Friday, April 03, 2009

Poetry Makers - Avis Harley

While putting together the interviews this month I was more than a bit pleased to learn how many of the participating poets are former classroom teachers. That bit of knowledge just warms my heart. Avis Harley is one of these special people. I found my way to Avis' work while trying to work on my own writing. I found that adult books on writing poetry weren't helping me experiment and practice with poetic forms, so I began to look for books written for kids on how to write poetry. Enter Avis Harley and the book Fly With Poetry: An ABC of Poetry.

When I found this book just after my son was born (2001), I was thrilled. Not only did it provide basic information on different forms, it included fine examples and gave me some terrific models. This was Avis' first book of poetry and she not only wrote it, but illustrated it as well. Her second book, Leap Into Poetry: More ABCs of Poetry, followed closely on its heels and demonstrates both poetic forms and literary terms.

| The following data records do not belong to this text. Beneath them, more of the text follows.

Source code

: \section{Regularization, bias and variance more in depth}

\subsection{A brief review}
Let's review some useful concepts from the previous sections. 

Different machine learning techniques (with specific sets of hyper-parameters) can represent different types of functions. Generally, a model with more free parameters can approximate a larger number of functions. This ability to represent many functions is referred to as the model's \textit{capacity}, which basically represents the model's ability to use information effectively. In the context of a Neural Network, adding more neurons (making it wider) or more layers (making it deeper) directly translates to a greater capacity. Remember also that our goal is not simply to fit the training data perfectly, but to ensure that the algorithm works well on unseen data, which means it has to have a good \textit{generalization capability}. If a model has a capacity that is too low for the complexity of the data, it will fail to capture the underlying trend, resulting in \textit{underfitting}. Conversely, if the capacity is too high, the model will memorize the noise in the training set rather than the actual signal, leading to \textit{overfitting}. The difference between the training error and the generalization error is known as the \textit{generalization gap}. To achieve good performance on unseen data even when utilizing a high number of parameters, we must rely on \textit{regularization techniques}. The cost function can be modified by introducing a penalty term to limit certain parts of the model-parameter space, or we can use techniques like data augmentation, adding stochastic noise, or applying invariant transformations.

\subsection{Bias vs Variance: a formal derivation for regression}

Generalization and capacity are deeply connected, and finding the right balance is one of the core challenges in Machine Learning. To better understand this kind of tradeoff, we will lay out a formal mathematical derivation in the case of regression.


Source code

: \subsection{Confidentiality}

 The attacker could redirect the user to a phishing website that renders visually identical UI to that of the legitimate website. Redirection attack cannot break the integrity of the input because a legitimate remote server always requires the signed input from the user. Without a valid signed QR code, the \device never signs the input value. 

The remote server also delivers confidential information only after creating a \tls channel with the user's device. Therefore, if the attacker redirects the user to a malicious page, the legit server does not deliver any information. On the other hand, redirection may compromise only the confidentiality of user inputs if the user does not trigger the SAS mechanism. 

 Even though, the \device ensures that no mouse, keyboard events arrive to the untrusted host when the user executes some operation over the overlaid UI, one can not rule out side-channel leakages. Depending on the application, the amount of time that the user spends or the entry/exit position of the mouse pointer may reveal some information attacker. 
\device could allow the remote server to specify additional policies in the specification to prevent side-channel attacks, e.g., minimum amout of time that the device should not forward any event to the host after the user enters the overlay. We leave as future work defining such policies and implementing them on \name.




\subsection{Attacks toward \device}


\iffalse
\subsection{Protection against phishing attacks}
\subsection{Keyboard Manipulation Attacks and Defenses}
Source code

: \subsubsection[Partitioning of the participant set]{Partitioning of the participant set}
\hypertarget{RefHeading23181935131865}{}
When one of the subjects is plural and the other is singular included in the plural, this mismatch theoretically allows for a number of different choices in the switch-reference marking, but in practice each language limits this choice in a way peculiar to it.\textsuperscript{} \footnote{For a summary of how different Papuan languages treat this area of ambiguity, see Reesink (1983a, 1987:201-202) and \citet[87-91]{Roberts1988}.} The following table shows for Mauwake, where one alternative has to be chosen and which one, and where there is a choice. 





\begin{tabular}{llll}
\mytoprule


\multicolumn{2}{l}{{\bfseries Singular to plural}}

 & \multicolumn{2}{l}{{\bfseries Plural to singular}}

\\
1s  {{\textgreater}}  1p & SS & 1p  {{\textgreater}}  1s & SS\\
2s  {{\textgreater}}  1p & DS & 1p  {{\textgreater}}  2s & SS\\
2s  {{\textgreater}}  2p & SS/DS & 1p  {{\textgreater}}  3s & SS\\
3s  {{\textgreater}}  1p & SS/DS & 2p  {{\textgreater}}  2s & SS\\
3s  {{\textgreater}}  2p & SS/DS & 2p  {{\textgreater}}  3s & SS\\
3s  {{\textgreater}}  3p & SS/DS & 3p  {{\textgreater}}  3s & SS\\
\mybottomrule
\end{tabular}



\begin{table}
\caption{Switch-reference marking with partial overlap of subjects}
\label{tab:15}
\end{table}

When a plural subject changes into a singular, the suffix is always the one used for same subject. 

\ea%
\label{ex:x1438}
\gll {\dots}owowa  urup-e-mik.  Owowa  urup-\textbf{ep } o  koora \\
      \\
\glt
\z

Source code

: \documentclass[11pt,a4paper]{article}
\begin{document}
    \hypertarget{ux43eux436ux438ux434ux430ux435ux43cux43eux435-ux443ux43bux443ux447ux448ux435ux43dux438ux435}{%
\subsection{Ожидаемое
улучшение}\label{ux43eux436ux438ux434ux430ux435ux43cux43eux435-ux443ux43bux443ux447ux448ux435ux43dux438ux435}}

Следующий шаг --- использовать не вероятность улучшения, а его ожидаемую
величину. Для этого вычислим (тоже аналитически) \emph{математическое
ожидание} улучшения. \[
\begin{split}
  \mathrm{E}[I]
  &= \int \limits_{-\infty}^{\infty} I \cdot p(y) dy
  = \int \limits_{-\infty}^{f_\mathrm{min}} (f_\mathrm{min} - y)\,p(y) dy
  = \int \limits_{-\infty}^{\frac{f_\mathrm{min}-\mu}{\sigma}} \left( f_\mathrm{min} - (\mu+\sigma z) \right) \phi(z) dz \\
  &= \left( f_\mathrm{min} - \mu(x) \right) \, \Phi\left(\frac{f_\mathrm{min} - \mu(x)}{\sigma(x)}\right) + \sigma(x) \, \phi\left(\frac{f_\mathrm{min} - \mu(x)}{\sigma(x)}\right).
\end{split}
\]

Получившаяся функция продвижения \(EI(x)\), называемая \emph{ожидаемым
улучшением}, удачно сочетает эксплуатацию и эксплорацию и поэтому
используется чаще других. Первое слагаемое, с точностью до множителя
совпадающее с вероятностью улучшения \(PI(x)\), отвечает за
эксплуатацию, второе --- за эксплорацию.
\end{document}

Before I go on and talk more about Avis' writing, let's learn a bit more about her.
How did you get started writing poetry?
Avis: I have always loved playing with words. I kept diaries (with a lock and key!) and wrote poems from a very young age, but during my final year in high school I took a creative writing course. We were exposed to different kinds of poetry – and I was thrilled to discover the variety of forms available, and how poets could turn the ordinary into the extraordinary. I wrote a lot of poetry in that class, and realized it was something very important to me. I remember my surprise and delight in winning a poetry contest that year, and having the poem published in an anthology.

Who/what made you want to write?
Avis: Thinking about things around me, and how I might capture these thoughts.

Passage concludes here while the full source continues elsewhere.